HTB

Intestinal microflora and low grade metabolic inflammation

Simon Collins, HIV i-Base

Remy Burcelin discussed metabolic outcomes as dependent not only on genetic and nutritional background but from the perspective of a more recent hypothesis based on the metagenome (of an individuals prokiaryotic microflora). [1]

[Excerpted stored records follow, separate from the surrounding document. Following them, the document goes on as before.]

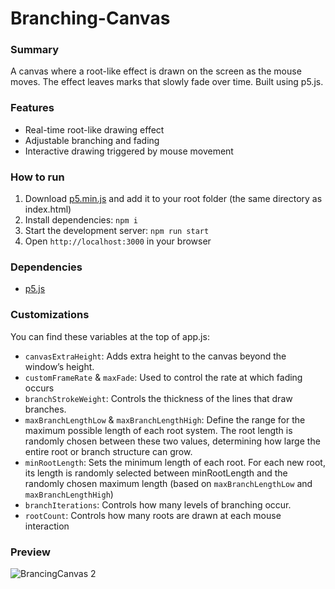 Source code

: # Branching-Canvas

### Summary
A canvas where a root-like effect is drawn on the screen as the mouse moves. The effect leaves marks that slowly fade over time. Built using p5.js.

### Features
- Real-time root-like drawing effect
- Adjustable branching and fading
- Interactive drawing triggered by mouse movement

### How to run
1. Download [p5.min.js](https://p5js.org/download/) and add it to your root folder (the same directory as index.html)
2. Install dependencies: `npm i`
3. Start the development server: `npm run start`
4. Open `http://localhost:3000` in your browser

### Dependencies
- [p5.js](https://p5js.org/)

### Customizations
You can find these variables at the top of app.js:
- `canvasExtraHeight`: Adds extra height to the canvas beyond the window’s height.
- `customFrameRate` & `maxFade`: Used to control the rate at which fading occurs
-  `branchStrokeWeight`: Controls the thickness of the lines that draw branches.
-  `maxBranchLengthLow` & `maxBranchLengthHigh`: Define the range for the maximum possible length of each root system. The root length is randomly chosen between these two values, determining how large the entire root or branch structure can grow.
- `minRootLength`: Sets the minimum length of each root. For each new root, its length is randomly selected between minRootLength and the randomly chosen maximum length (based on `maxBranchLengthLow` and `maxBranchLengthHigh`)
- `branchIterations`: Controls how many levels of branching occur.
- `rootCount`: Controls how many roots are drawn at each mouse interaction

### Preview
![BrancingCanvas 2](https://github.com/user-attachments/assets/4eda4ba9-9d7d-4576-8d17-74a6785ea722)
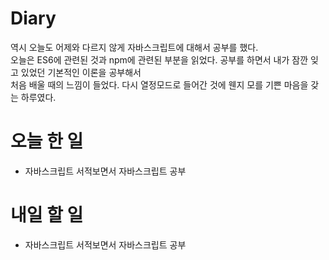 # Diary

역시 오늘도 어제와 다르지 않게 자바스크립트에 대해서 공부를 했다.<br/>
오늘은 ES6에 관련된 것과 npm에 관련된 부분을 읽었다. 공부를 하면서 내가 잠깐 잊고 있었던 기본적인 이론을 공부해서<br/>
처음 배울 때의 느낌이 들었다. 다시 열정모드로 들어간 것에 웬지 모를 기쁜 마음을 갖는 하루였다.

# 오늘 한 일

* 자바스크립트 서적보면서 자바스크립트 공부

# 내일 할 일

* 자바스크립트 서적보면서 자바스크립트 공부

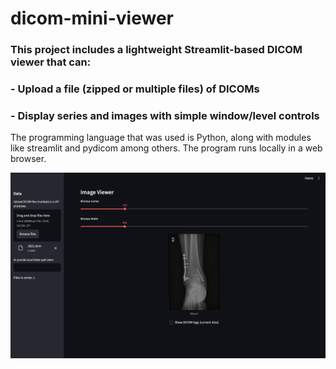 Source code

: # dicom-mini-viewer

### This project includes a lightweight Streamlit-based DICOM viewer that can:
### - Upload a file (zipped or multiple files) of DICOMs
### - Display series and images with simple window/level controls

The programming language that was used is Python, along with modules like streamlit and pydicom among others.
The program runs locally in a web browser.

![title](Images/img.png)
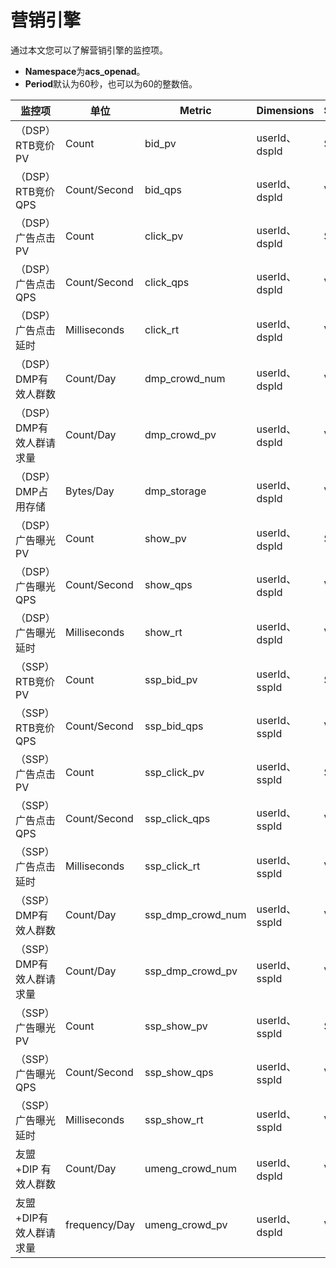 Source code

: # 营销引擎

通过本文您可以了解营销引擎的监控项。

-   **Namespace**为**acs\_openad**。
-   **Period**默认为60秒，也可以为60的整数倍。

|监控项|单位|Metric|Dimensions|Statistics|
|---|--|------|----------|----------|
|（DSP）RTB竞价PV|Count|bid\_pv|userId、dspId|Sum|
|（DSP）RTB竞价QPS|Count/Second|bid\_qps|userId、dspId|Value|
|（DSP）广告点击PV|Count|click\_pv|userId、dspId|Sum|
|（DSP）广告点击QPS|Count/Second|click\_qps|userId、dspId|Value|
|（DSP）广告点击延时|Milliseconds|click\_rt|userId、dspId|Value|
|（DSP）DMP有效人群数|Count/Day|dmp\_crowd\_num|userId、dspId|Value|
|（DSP）DMP有效人群请求量|Count/Day|dmp\_crowd\_pv|userId、dspId|Value|
|（DSP）DMP占用存储|Bytes/Day|dmp\_storage|userId、dspId|Value|
|（DSP）广告曝光PV|Count|show\_pv|userId、dspId|Sum|
|（DSP）广告曝光QPS|Count/Second|show\_qps|userId、dspId|Value|
|（DSP）广告曝光延时|Milliseconds|show\_rt|userId、dspId|Value|
|（SSP）RTB竞价PV|Count|ssp\_bid\_pv|userId、sspId|Sum|
|（SSP）RTB竞价QPS|Count/Second|ssp\_bid\_qps|userId、sspId|Value|
|（SSP）广告点击PV|Count|ssp\_click\_pv|userId、sspId|Sum|
|（SSP）广告点击QPS|Count/Second|ssp\_click\_qps|userId、sspId|Value|
|（SSP）广告点击延时|Milliseconds|ssp\_click\_rt|userId、sspId|Value|
|（SSP）DMP有效人群数|Count/Day|ssp\_dmp\_crowd\_num|userId、sspId|Value|
|（SSP）DMP有效人群请求量|Count/Day|ssp\_dmp\_crowd\_pv|userId、sspId|Value|
|（SSP）广告曝光PV|Count|ssp\_show\_pv|userId、sspId|Sum|
|（SSP）广告曝光QPS|Count/Second|ssp\_show\_qps|userId、sspId|Value|
|（SSP）广告曝光延时|Milliseconds|ssp\_show\_rt|userId、sspId|Value|
|友盟+DIP 有效人群数|Count/Day|umeng\_crowd\_num|userId、dspId|Value|
|友盟+DIP有效人群请求量|frequency/Day|umeng\_crowd\_pv|userId、dspId|Value|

With an estimated 10 x 1013 present in any individual, the balance in diversity between the major families (actinobacteria, proteobacteria, firmicutes and bacteroidetes) have been associated with metabolic disease. From a research perspective, these bacteria have broadly similar genomes across species (E-coli in humans is similar to in mice). Studies in ob/ob mice (genetically altered in their leptin receptor as a model for diabetes and other research because they become obese on a regular diet) showed that it is possible to identify the extent of obesity by the balance of gut microflora and these observations have been supported in human studies. [2, 3] Similarly, analysis of microflora clusters in humans show sufficiently distinct patterns to be able to diagnose broad insulin sensitivity.

Of note, some bacteria have a greater propensity to metabolise energy from food and bacterial diversity having the potential not only to reflect the metabolic phenotype but to play a causal role. Body weight increased significantly more in germ-free mice given obese rather than lean-associated gut flora.

Metabolic diseases, including diabetes, are associated with low grade (2-3 fold higher) inflammation which can be induced by a high fat diet, in adipose tissue (although this is a mild increase compared to the >50-fold increase induced by HIV) . Lipopolysacharides (LPS), are increased in HIV-positive people despite HAART and have been proposed as contributing to HIV-related increased immune inflammation. They are potential molecules from microflora that both induce inflammation and cause metabolic complications, for example, by inducing cytiokine pathways responsible for insulin resistance. Human and animal studies have confirmed that dietary fat is associated with elevated LPS compared to low fat diets (whether protein or carbohydrate based) and mice that have been genetically altered to have LPS receptors are protected from fat gain when fed a high fat diet. These mice also retain insulin sensitivity, avoid glucose intolerance and maintain low triglycerides (ie they are protected against high fat diet induced diseases). [4] Similarly, normal mice, infused with LPS over one month were shown to develop a metabolic disease phenotype which can be at least partly revered if LPS is reduced by antibiotic treatment.

On a cellular level, LPS is sufficient to increase lipocyte differentiation in vitro and dietary modification results in bacteria levels significantly increasing in adipose tissue, but also reducing lipid accumulation in adipocytes.

This led the presenter to the question of the potential benefit from strategies to control bacterial translocation, for example using dietary probiotic yogurt. Patients and mice fed a high fat diet had reduced bacterial translocation following probiotic yoghurt. In mouse studies, this intriguingly also reduced fasting insulin, improved insulin sensitivity and improved glucose intolerance.

In conclusion, dietary fat was suggested as having a direct role in changing intestinal microflora levels and subsequent microbial translocation increases LPS levels in adipose tissue. In addition to directly impacting on adipogenesis, this can release cytokines that trigger insulin resistance and other metabolic diseases.

In a separate presentation, Blodget and colleagues presented analyses from two brachial arterial flow mediated studies that identified an association between higher LPS levels with endothelial dysfunction in one study but not another. [5]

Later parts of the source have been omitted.